Write a function `estimate_lambda_hat(x)` that takes 

In [3]:
from numpy import mean
def estimate_lambda_hat(x):
    return mean(x)

## Find p-values using the Central Limit Theorem

Let $\hat{\Lambda}$ is (random) value of the sample mean.

$$\hat{\Lambda} = \frac{1}{n}\sum_i X_i \quad \sim^a \quad Normal(\lambda, \frac{\lambda}{n})$$

Now we'll write a function `p_value(x, lambda_hyp)`, that does the following.
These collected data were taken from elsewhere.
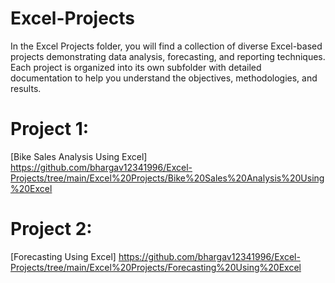 # Excel-Projects

In the Excel Projects folder, you will find a collection of diverse Excel-based projects demonstrating data analysis, forecasting, and reporting techniques. Each project is organized into its own subfolder with detailed documentation to help you understand the objectives, methodologies, and results.

# Project 1:

[Bike Sales Analysis Using Excel] https://github.com/bhargav12341996/Excel-Projects/tree/main/Excel%20Projects/Bike%20Sales%20Analysis%20Using%20Excel

# Project 2:

[Forecasting Using Excel] https://github.com/bhargav12341996/Excel-Projects/tree/main/Excel%20Projects/Forecasting%20Using%20Excel
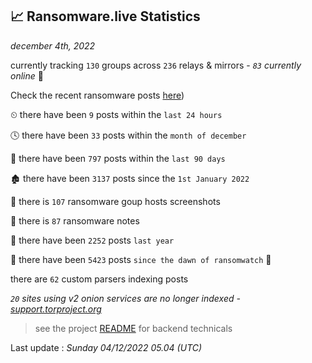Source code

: 
## 📈 Ransomware.live Statistics
_december 4th, 2022_

currently tracking `130` groups across `236` relays & mirrors - _`83` currently online_ 📡

Check the recent ransomware posts [here](recentposts.md))


⏲ there have been `9` posts within the `last 24 hours`

🕓 there have been `33` posts within the `month of december`

📅 there have been `797` posts within the `last 90 days`

🏚 there have been `3137` posts since the `1st January 2022`

📸 there is `107` ransomware goup hosts screenshots

📝 there is `87` ransomware notes

🚀 there have been `2252` posts `last year`

🦕 there have been `5423` posts `since the dawn of ransomwatch` 🐣

there are `62` custom parsers indexing posts

_`20` sites using v2 onion services are no longer indexed - [support.torproject.org](https://support.torproject.org/onionservices/v2-deprecation/)_

> see the project [README](https://github.com/jmousqueton/ransomwatch#readme) for backend technicals



Last update : _Sunday 04/12/2022 05.04 (UTC)_

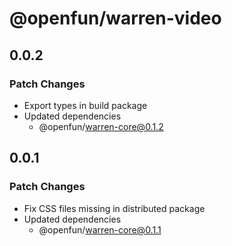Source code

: # @openfun/warren-video

## 0.0.2

### Patch Changes

- Export types in build package
- Updated dependencies
  - @openfun/warren-core@0.1.2

## 0.0.1

### Patch Changes

- Fix CSS files missing in distributed package
- Updated dependencies
  - @openfun/warren-core@0.1.1
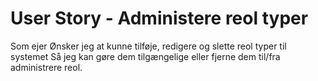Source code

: ﻿# User Story - Administere reol typer
Som ejer
Ønsker jeg at kunne tilføje, redigere og slette reol typer til systemet
Så jeg kan gøre dem tilgængelige eller fjerne dem til/fra administrere reol.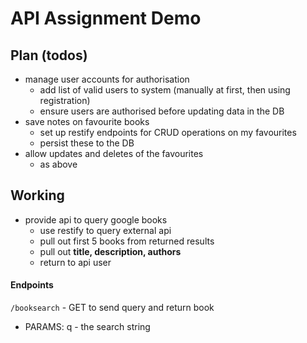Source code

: # API Assignment Demo

## Plan (todos)

* manage user accounts for authorisation
  - add list of valid users to system (manually at first, then using registration)
  - ensure users are authorised before updating data in the DB
* save notes on favourite books
  - set up restify endpoints for CRUD operations on my favourites
  - persist these to the DB
* allow updates and deletes of the favourites
  - as above
  
## Working

* provide api to query google books
  - use restify to query external api
  - pull out first 5 books from returned results
  - pull out **title, description, authors**
  - return to api user
  
#### Endpoints

`/booksearch` - GET to send query and return book
* PARAMS: q - the search string
  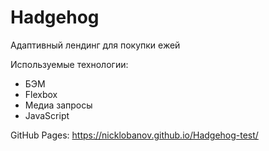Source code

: # Hadgehog 

Адаптивный лендинг для покупки ежей 

Используемые технологии: 
* БЭМ
* Flexbox 
* Медиа запросы  
* JavaScript  

GitHub Pages:  https://nicklobanov.github.io/Hadgehog-test/ 
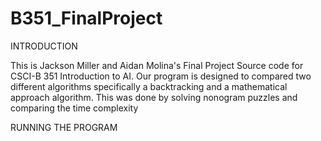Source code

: # B351_FinalProject
INTRODUCTION

This is Jackson Miller and Aidan Molina's Final Project Source code for CSCI-B 351 Introduction to AI. Our program is designed to compared two different algorithms specifically a backtracking and a mathematical approach algorithm. This was done by solving nonogram puzzles and comparing the time complexity

RUNNING THE PROGRAM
+ Computes $\hat{\lambda}$ from the data

+ Computes the p-value using the cdf of the Normal distribution:

$$\text{p-value = }P(\hat{\Lambda} > \hat{\lambda}) = 1 - P(\hat{\Lambda} \leq \hat{\lambda}) = 1 - F(\hat{\lambda})$$

where $F$ is the CDF of the normal

In [4]:
from numpy import sqrt, mean
from scipy.stats import norm

def p_value(x, lambda_hyp):
    lambda_hat = estimate_lambda_hat(x)
    m = lambda_hyp
    n = len(x)
    s = sqrt(lambda_hyp/n)
    return 1 - norm(m, s).cdf(lambda_hat)

In [5]:
p_value(x, lambda_hyp = 3.5)

0.021082465626681479

## Test

Write a function `test(x, lambda_hyp, alpha)` that returns the boolean `True` if the data "accepts" the Hypothesis and `False` if the data rejects it.

In [6]:
def test(x, lambda_hyp, alpha):
    p = p_value(x, lambda_hyp)
    return p > alpha

In [12]:
test(x, lambda_hyp = 3.4, alpha = .01), test(x, lambda_hyp = 3.8, alpha = .1)

(True, True)

## Discuss

+ When $\alpha = 0.01$, what is the lowest value of $\lambda$ that the data "accepts"?

+ When $\alpha = 0.1$, what is the lowest value of $\lambda$ that the data "accepts"?

+ What do these values mean in terms of Type 1 and Type 2 error? 

+ Graphically, how should we understand this?